The last week, Sean Yates returned to manage Tinkoff-Saxo at the Tour of Oman. Indeed, it is his first race after a two year break from the World Tour since he left the Team Sky at the end of 2012. The British former rider explained that he could not refuse the Tinkoff Saxo offer.
“Chris Froome’s Tour de France win? I watched everything. My life is cycling, it has been for 40 years,” Yates told Cycling Weekly. “I was able to look after my children. My sons ride, they are 21 and 18. I coached them. I had a big transit van, and we went to races and trips to watch the Tour two years running. The Tinkoff-Saxo offer was not one I could turn down, really. If I turned it down, then it’d definitely be over for me.”
He will direct the Russian team at Paris-Nice, Pais Vasco and the Ardennes Classics. “I’m not on Alberto Contador‘s schedule, that’s Steven de Jongh,” he added, “but I’m down to do the Tour with Steven and Alberto.”
He understands that some people criticized his decision to join Tinkoff Saxo in which there are some problems with doping: the team manager Bjarne Riis who admittted doping for example. “I decided to come to it,” said Yates. “I believe the team is going in the right direction.”
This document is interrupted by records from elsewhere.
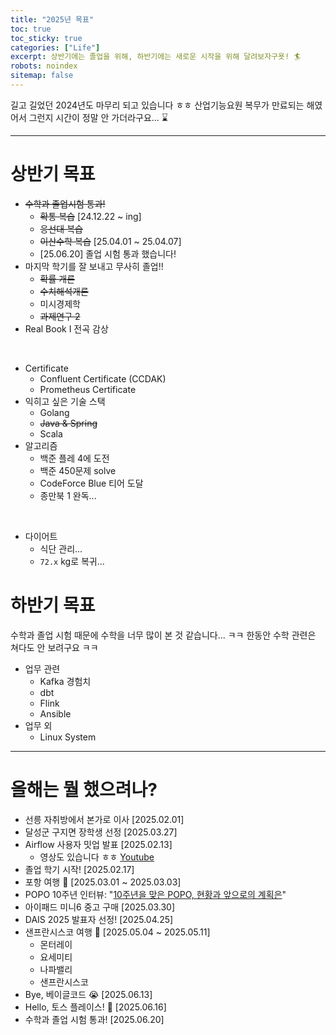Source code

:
 ```yaml
---
title: "2025년 목표"
toc: true
toc_sticky: true
categories: ["Life"]
excerpt: 상반기에는 졸업을 위해, 하반기에는 새로운 시작을 위해 달려보자구욧! 🏄
robots: noindex
sitemap: false
---
```


길고 길었던 2024년도 마무리 되고 있습니다 ㅎㅎ 산업기능요원 복무가 만료되는 해였어서 그런지 시간이 정말 안 가더라구요... ⌛️

<hr/>

# 상반기 목표

- ~~수학과 졸업시험 통과!~~
  - ~~확통 복습~~ [24.12.22 ~ ing]
  - ~~응선대 복습~~
  - ~~이산수학 복습~~ [25.04.01 ~ 25.04.07]
  - [25.06.20] 졸업 시험 통과 했습니다!
- 마지막 학기를 잘 보내고 무사히 졸업!!
  - ~~확률 개론~~
  - ~~수치해석개론~~
  - 미시경제학
  - ~~과제연구 2~~
- Real Book I 전곡 감상

<br/>

- Certificate
  - Confluent Certificate (CCDAK)
  - Prometheus Certificate
- 익히고 싶은 기술 스택
  - Golang
  - ~~Java & Spring~~
  - Scala
- 알고리즘
  - 백준 플레 4에 도전
  - 백준 450문제 solve
  - CodeForce Blue 티어 도달
  - 종만북 1 완독...

<br/>

- 다이어트
  - 식단 관리...
  - `72.x` kg로 복귀...


# 하반기 목표

수학과 졸업 시험 때문에 수학을 너무 많이 본 것 같습니다... ㅋㅋ 한동안 수학 관련은 쳐다도 안 보려구요 ㅋㅋ

- 업무 관련
  - Kafka 경험치
  - dbt
  - Flink
  - Ansible
- 업무 외
  - Linux System


<hr/>

# 올해는 뭘 했으려나?

- 선릉 자취방에서 본가로 이사 [2025.02.01]
- 달성군 구지면 장학생 선정 [2025.03.27]
- Airflow 사용자 밋업 발표 [2025.02.13]
  - 영상도 있습니다 ㅎㅎ [Youtube](https://www.youtube.com/watch?v=vXG47ROAgqo)
- 졸업 학기 시작! [2025.02.17]
- 포항 여행 🚢 [2025.03.01 ~ 2025.03.03]
- POPO 10주년 인터뷰: "[10주년을 맞은 POPO, 현황과 앞으로의 계획은](https://times.postech.ac.kr/news/articleView.html?idxno=23618)"
- 아이패드 미니6 중고 구매 [2025.03.30]
- DAIS 2025 발표자 선정! [2025.04.25]
- 샌프란시스코 여행 🌉 [2025.05.04 ~ 2025.05.11]
  - 몬터레이
  - 요세미티
  - 나파밸리
  - 샌프란시스코
- Bye, 베이글코드 😭 [2025.06.13]
- Hello, 토스 플레이스! 🙌 [2025.06.16]
- 수학과 졸업 시험 통과! [2025.06.20]
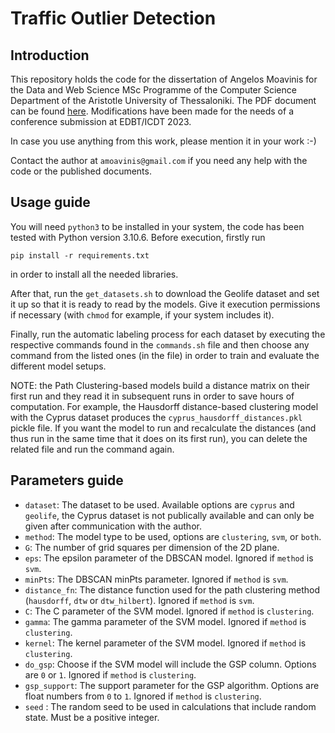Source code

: # Traffic Outlier Detection

## Introduction
This repository holds the code for the dissertation of Angelos Moavinis for the Data and Web Science MSc Programme of the Computer Science Department of the Aristotle University of Thessaloniki. The PDF document can be found [here](http://ikee.lib.auth.gr/record/342389). Modifications have been made for the needs of a conference submission at EDBT/ICDT 2023.

In case you use anything from this work, please mention it in your work :-)

Contact the author at `amoavinis@gmail.com` if you need any help with the code or the published documents.

## Usage guide
You will need `python3` to be installed in your system, the code has been tested with Python version 3.10.6. Before execution, firstly run 
```
pip install -r requirements.txt
```
in order to install all the needed libraries.

After that, run the `get_datasets.sh` to download the Geolife dataset and set it up so that it is ready to read by the models. Give it execution permissions if necessary (with `chmod` for example, if your system includes it).

Finally, run the automatic labeling process for each dataset by executing the respective commands found in the `commands.sh` file and then choose any command from the listed ones (in the file) in order to train and evaluate the different model setups.

NOTE: the Path Clustering-based models build a distance matrix on their first run and they read it in subsequent runs in order to save hours of computation. For example, the Hausdorff distance-based clustering model with the Cyprus dataset produces the `cyprus_hausdorff_distances.pkl` pickle file. If you want the model to run and recalculate the distances (and thus run in the same time that it does on its first run), you can delete the related file and run the command again.

## Parameters guide

- `dataset`: The dataset to be used. Available options are `cyprus` and `geolife`, the Cyprus dataset is not publically available and can only be given after communication with the author.
- `method`: The model type to be used, options are `clustering`, `svm`, or `both`.
- `G`: The number of grid squares per dimension of the 2D plane.
- `eps`: The epsilon parameter of the DBSCAN model. Ignored if `method` is `svm`.
- `minPts`: The DBSCAN minPts parameter. Ignored if `method` is `svm`.
- `distance_fn`: The distance function used for the path clustering method (`hausdorff`, `dtw` or `dtw_hilbert`). Ignored if `method` is `svm`.
- `C`: The C parameter of the SVM model. Ignored if `method` is `clustering`.
- `gamma`: The gamma parameter of the SVM model. Ignored if `method` is `clustering`.
- `kernel`: The kernel parameter of the SVM model. Ignored if `method` is `clustering`.
- `do_gsp`: Choose if the SVM model will include the GSP column. Options are `0` or `1`. Ignored if `method` is `clustering`.
- `gsp_support`: The support parameter for the GSP algorithm. Options are float numbers from `0` to `1`. Ignored if `method` is `clustering`.
- `seed` : The random seed to be used in calculations that include random state. Must be a positive integer.
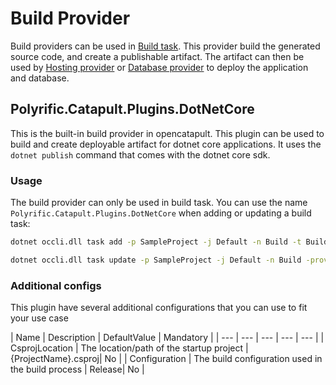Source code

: # Build Provider
Build providers can be used in [Build task](../user-guides/job-definitions.md#build). This provider build the generated source code, and create a publishable artifact. The artifact can then be used by [Hosting provider](hosting-provider.md) or [Database provider](database-provider.md) to deploy the application and database.

## Polyrific.Catapult.Plugins.DotNetCore
This is the built-in build provider in opencatapult. This plugin can be used to build and create deployable artifact for dotnet core applications. It uses the `dotnet publish` command that comes with the dotnet core sdk.

### Usage
The build provider can only be used in build task. You can use the name `Polyrific.Catapult.Plugins.DotNetCore` when adding or updating a build task:

```sh
dotnet occli.dll task add -p SampleProject -j Default -n Build -t Build -prov Polyrific.Catapult.Plugins.DotNetCore
```

```sh
dotnet occli.dll task update -p SampleProject -j Default -n Build -prov Polyrific.Catapult.Plugins.DotNetCore
```

### Additional configs

This plugin have several additional configurations that you can use to fit your use case

| Name | Description | DefaultValue | Mandatory |
| --- | --- | --- | --- | --- |
| CsprojLocation | The location/path of the startup project | {ProjectName}.csproj| No |
| Configuration | The build configuration used in the build process | Release| No |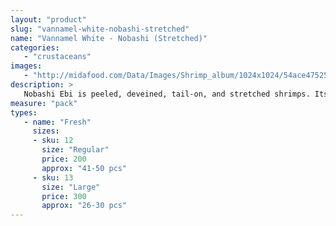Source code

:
 ```yaml
---
layout: "product"
slug: "vannamel-white-nobashi-stretched"
name: "Vannamel White - Nobashi (Stretched)"
categories:
   - "crustaceans"
images:
   - "http://midafood.com/Data/Images/Shrimp_album/1024x1024/54ace47525b26390.jpg"
description: >
   Nobashi Ebi is peeled, deveined, tail-on, and stretched shrimps. Its sweet taste and firm texture make it perfect for Tempura.
measure: "pack"
types: 
   - name: "Fresh"
     sizes: 
     - sku: 12
       size: "Regular"
       price: 200
       approx: "41-50 pcs"
     - sku: 13
       size: "Large"
       price: 300
       approx: "26-30 pcs"
---
```

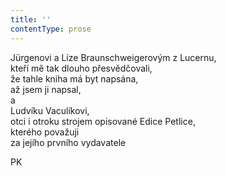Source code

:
 ```yaml
---
title: ''
contentType: prose
---
```


Jürgenovi a Líze Braunschweigerovým z Lucernu,  
kteří mě tak dlouho přesvědčovali,  
že tahle kniha má byt napsána,  
až jsem ji napsal,  
a  
Ludvíku Vaculíkovi,  
otci i otroku strojem opisované Edice Petlice,  
kterého považuji  
za jejího prvního vydavatele

PK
Besides Yates, the team hired former Sky men Michael Rogers, Julich and de Jongh. “I worked with Bjarne before. Julich and de Jongh too. Julich left BMC, he didn’t like it there so he came to Tinkoff with [head of sports science] Dan Healey,” Yates said. “Guys like Mick Rogers, who’d been at Sky, saw how Sky worked, and the general feeling was that Tinkoff-Saxo had to step up on the DS/coach front, and move forward because they were lagging a bit.”